» **Required work**
Reproduce the listing that follows word for word, without its pictures.

*** Record excerpts ***

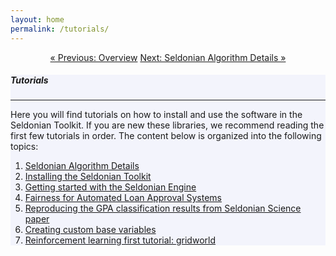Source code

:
 ```yaml
---
layout: home
permalink: /tutorials/
---
```


<div class="container mt-4" align="center">
    <a href="{{ "/overview/" | relative_url }}" class="btn btn-primary">&laquo; Previous: Overview</a>
    <a href="{{ "/tutorials/alg_details_tutorial/" | relative_url }}" class="btn btn-primary">Next: Seldonian Algorithm Details &raquo;</a>
</div>

<!-- Main Container -->
<div class="container p-3 my-5 border" style="background-color: #f3f4fc;">
    <h5 class="mb-3">Tutorials</h5>
    <hr class="my-4">
    <p>Here you will find tutorials on how to install and use the software in the Seldonian Toolkit. If you are new these libraries, we recommend reading the first few tutorials in order. The content below is organized into the following topics:</p>
    <ol>
        <li>
            <a href="{{ "/tutorials/alg_details_tutorial/" | relative_url}}">Seldonian Algorithm Details</a>
        </li>
        <li>
            <a href="{{ "/tutorials/install_toolkit_tutorial/" | relative_url}}">Installing the Seldonian Toolkit</a>
        </li>
        <li>
            <a href="{{ "/tutorials/simple_engine_tutorial/" | relative_url}}">Getting started with the Seldonian Engine</a>
        </li>
        <li>
            <a href="{{ "/tutorials/fair_loans_tutorial/" | relative_url}}">Fairness for Automated Loan Approval Systems</a>
        </li>
        <li>
            <a href="{{ "/tutorials/science_GPA_tutorial/" | relative_url}}">Reproducing the GPA classification results from Seldonian Science paper</a>
        </li>
        <li>
            <a href="{{ "/tutorials/custom_base_variable_tutorial/" | relative_url}}">Creating custom base variables</a>
        </li>
        <li>
            <a href="{{ "/tutorials/gridworld_RL_tutorial/" | relative_url}}">Reinforcement learning first tutorial: gridworld</a>
        </li>
    </ol>
</div>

*** End of Record excerpts ***

» **Expected answer**
Source code

:
 ```yaml
---
layout: home
permalink: /tutorials/
---
```


<div class="container mt-4" align="center">
    <a href="{{ "/overview/" | relative_url }}" class="btn btn-primary">&laquo; Previous: Overview</a>
    <a href="{{ "/tutorials/alg_details_tutorial/" | relative_url }}" class="btn btn-primary">Next: Seldonian Algorithm Details &raquo;</a>
</div>

<!-- Main Container -->
<div class="container p-3 my-5 border" style="background-color: #f3f4fc;">
    <h5 class="mb-3">Tutorials</h5>
    <hr class="my-4">
    <p>Here you will find tutorials on how to install and use the software in the Seldonian Toolkit. If you are new these libraries, we recommend reading the first few tutorials in order. The content below is organized into the following topics:</p>
    <ol>
        <li>
            <a href="{{ "/tutorials/alg_details_tutorial/" | relative_url}}">Seldonian Algorithm Details</a>
        </li>
        <li>
            <a href="{{ "/tutorials/install_toolkit_tutorial/" | relative_url}}">Installing the Seldonian Toolkit</a>
        </li>
        <li>
            <a href="{{ "/tutorials/simple_engine_tutorial/" | relative_url}}">Getting started with the Seldonian Engine</a>
        </li>
        <li>
            <a href="{{ "/tutorials/fair_loans_tutorial/" | relative_url}}">Fairness for Automated Loan Approval Systems</a>
        </li>
        <li>
            <a href="{{ "/tutorials/science_GPA_tutorial/" | relative_url}}">Reproducing the GPA classification results from Seldonian Science paper</a>
        </li>
        <li>
            <a href="{{ "/tutorials/custom_base_variable_tutorial/" | relative_url}}">Creating custom base variables</a>
        </li>
        <li>
            <a href="{{ "/tutorials/gridworld_RL_tutorial/" | relative_url}}">Reinforcement learning first tutorial: gridworld</a>
        </li>
    </ol>
</div>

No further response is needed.